| EXERCISE OBJECTIVE |
The listing below is to be reproduced in full, exactly as given.

| DATA RECORDS |

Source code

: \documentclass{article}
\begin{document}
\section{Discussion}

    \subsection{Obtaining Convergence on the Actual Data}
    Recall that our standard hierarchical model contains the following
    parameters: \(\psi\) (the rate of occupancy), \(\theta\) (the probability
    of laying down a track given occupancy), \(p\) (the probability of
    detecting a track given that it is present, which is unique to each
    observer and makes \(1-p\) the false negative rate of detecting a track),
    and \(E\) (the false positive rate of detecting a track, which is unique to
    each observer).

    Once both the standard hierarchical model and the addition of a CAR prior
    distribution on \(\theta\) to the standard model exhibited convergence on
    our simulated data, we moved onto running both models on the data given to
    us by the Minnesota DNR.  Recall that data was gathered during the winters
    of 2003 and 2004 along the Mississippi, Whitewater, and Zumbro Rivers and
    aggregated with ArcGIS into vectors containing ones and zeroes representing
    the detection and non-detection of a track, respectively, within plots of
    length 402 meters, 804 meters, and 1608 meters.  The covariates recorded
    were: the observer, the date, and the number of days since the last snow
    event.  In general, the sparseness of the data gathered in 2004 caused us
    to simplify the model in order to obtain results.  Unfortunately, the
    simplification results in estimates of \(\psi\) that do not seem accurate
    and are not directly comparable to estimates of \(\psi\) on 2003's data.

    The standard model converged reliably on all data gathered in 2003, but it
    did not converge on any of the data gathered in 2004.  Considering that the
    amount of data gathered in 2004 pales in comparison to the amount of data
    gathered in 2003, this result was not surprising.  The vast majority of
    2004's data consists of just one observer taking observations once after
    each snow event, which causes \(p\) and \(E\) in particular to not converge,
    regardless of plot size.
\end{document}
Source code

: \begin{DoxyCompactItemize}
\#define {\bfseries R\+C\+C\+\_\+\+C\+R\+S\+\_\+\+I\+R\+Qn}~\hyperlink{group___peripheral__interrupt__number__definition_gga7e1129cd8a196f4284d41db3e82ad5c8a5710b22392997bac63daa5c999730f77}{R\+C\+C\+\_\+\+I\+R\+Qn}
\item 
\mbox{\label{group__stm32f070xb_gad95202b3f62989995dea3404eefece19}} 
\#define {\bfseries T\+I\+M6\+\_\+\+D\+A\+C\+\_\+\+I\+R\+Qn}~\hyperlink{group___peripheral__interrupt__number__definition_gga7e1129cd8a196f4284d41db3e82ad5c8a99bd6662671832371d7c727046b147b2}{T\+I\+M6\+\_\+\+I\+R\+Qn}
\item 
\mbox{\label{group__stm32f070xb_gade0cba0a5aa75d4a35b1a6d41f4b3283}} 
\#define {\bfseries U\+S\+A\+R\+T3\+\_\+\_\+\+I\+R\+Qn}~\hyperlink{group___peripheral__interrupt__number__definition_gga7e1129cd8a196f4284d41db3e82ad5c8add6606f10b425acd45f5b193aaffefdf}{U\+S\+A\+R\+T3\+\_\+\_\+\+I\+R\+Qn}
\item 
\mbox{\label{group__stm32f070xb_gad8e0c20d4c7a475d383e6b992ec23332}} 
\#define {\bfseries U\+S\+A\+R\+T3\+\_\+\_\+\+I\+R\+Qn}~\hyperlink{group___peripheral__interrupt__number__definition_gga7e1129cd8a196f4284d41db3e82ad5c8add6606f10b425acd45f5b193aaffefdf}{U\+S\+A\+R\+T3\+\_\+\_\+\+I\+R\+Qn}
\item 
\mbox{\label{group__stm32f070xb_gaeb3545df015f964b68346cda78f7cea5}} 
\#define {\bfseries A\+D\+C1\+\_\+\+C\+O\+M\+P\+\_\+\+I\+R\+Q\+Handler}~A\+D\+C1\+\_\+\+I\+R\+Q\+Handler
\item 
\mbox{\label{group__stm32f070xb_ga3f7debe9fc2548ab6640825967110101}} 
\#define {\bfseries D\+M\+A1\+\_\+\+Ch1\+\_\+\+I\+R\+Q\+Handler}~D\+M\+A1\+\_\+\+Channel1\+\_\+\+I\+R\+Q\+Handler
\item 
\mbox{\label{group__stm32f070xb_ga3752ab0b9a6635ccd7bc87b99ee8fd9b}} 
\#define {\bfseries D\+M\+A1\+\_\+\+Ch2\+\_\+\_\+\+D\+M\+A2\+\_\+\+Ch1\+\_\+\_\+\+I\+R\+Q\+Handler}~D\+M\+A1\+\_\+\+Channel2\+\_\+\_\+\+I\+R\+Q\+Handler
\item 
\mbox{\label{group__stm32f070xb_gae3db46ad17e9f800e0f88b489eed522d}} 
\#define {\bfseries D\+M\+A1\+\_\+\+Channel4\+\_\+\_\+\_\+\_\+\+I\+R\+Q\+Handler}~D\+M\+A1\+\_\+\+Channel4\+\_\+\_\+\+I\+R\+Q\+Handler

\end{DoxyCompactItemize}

| ANSWER FOR THE TASK |
Source code

: \documentclass{article}
\begin{document}
\section{Discussion}

    \subsection{Obtaining Convergence on the Actual Data}
    Recall that our standard hierarchical model contains the following
    parameters: \(\psi\) (the rate of occupancy), \(\theta\) (the probability
    of laying down a track given occupancy), \(p\) (the probability of
    detecting a track given that it is present, which is unique to each
    observer and makes \(1-p\) the false negative rate of detecting a track),
    and \(E\) (the false positive rate of detecting a track, which is unique to
    each observer).

    Once both the standard hierarchical model and the addition of a CAR prior
    distribution on \(\theta\) to the standard model exhibited convergence on
    our simulated data, we moved onto running both models on the data given to
    us by the Minnesota DNR.  Recall that data was gathered during the winters
    of 2003 and 2004 along the Mississippi, Whitewater, and Zumbro Rivers and
    aggregated with ArcGIS into vectors containing ones and zeroes representing
    the detection and non-detection of a track, respectively, within plots of
    length 402 meters, 804 meters, and 1608 meters.  The covariates recorded
    were: the observer, the date, and the number of days since the last snow
    event.  In general, the sparseness of the data gathered in 2004 caused us
    to simplify the model in order to obtain results.  Unfortunately, the
    simplification results in estimates of \(\psi\) that do not seem accurate
    and are not directly comparable to estimates of \(\psi\) on 2003's data.

    The standard model converged reliably on all data gathered in 2003, but it
    did not converge on any of the data gathered in 2004.  Considering that the
    amount of data gathered in 2004 pales in comparison to the amount of data
    gathered in 2003, this result was not surprising.  The vast majority of
    2004's data consists of just one observer taking observations once after
    each snow event, which causes \(p\) and \(E\) in particular to not converge,
    regardless of plot size.
\end{document}
Source code

: \begin{DoxyCompactItemize}
\#define {\bfseries R\+C\+C\+\_\+\+C\+R\+S\+\_\+\+I\+R\+Qn}~\hyperlink{group___peripheral__interrupt__number__definition_gga7e1129cd8a196f4284d41db3e82ad5c8a5710b22392997bac63daa5c999730f77}{R\+C\+C\+\_\+\+I\+R\+Qn}
\item 
\mbox{\label{group__stm32f070xb_gad95202b3f62989995dea3404eefece19}} 
\#define {\bfseries T\+I\+M6\+\_\+\+D\+A\+C\+\_\+\+I\+R\+Qn}~\hyperlink{group___peripheral__interrupt__number__definition_gga7e1129cd8a196f4284d41db3e82ad5c8a99bd6662671832371d7c727046b147b2}{T\+I\+M6\+\_\+\+I\+R\+Qn}
\item 
\mbox{\label{group__stm32f070xb_gade0cba0a5aa75d4a35b1a6d41f4b3283}} 
\#define {\bfseries U\+S\+A\+R\+T3\+\_\+\_\+\+I\+R\+Qn}~\hyperlink{group___peripheral__interrupt__number__definition_gga7e1129cd8a196f4284d41db3e82ad5c8add6606f10b425acd45f5b193aaffefdf}{U\+S\+A\+R\+T3\+\_\+\_\+\+I\+R\+Qn}
\item 
\mbox{\label{group__stm32f070xb_gad8e0c20d4c7a475d383e6b992ec23332}} 
\#define {\bfseries U\+S\+A\+R\+T3\+\_\+\_\+\+I\+R\+Qn}~\hyperlink{group___peripheral__interrupt__number__definition_gga7e1129cd8a196f4284d41db3e82ad5c8add6606f10b425acd45f5b193aaffefdf}{U\+S\+A\+R\+T3\+\_\+\_\+\+I\+R\+Qn}
\item 
\mbox{\label{group__stm32f070xb_gaeb3545df015f964b68346cda78f7cea5}} 
\#define {\bfseries A\+D\+C1\+\_\+\+C\+O\+M\+P\+\_\+\+I\+R\+Q\+Handler}~A\+D\+C1\+\_\+\+I\+R\+Q\+Handler
\item 
\mbox{\label{group__stm32f070xb_ga3f7debe9fc2548ab6640825967110101}} 
\#define {\bfseries D\+M\+A1\+\_\+\+Ch1\+\_\+\+I\+R\+Q\+Handler}~D\+M\+A1\+\_\+\+Channel1\+\_\+\+I\+R\+Q\+Handler
\item 
\mbox{\label{group__stm32f070xb_ga3752ab0b9a6635ccd7bc87b99ee8fd9b}} 
\#define {\bfseries D\+M\+A1\+\_\+\+Ch2\+\_\+\_\+\+D\+M\+A2\+\_\+\+Ch1\+\_\+\_\+\+I\+R\+Q\+Handler}~D\+M\+A1\+\_\+\+Channel2\+\_\+\_\+\+I\+R\+Q\+Handler
\item 
\mbox{\label{group__stm32f070xb_gae3db46ad17e9f800e0f88b489eed522d}} 
\#define {\bfseries D\+M\+A1\+\_\+\+Channel4\+\_\+\_\+\_\+\_\+\+I\+R\+Q\+Handler}~D\+M\+A1\+\_\+\+Channel4\+\_\+\_\+\+I\+R\+Q\+Handler

\end{DoxyCompactItemize}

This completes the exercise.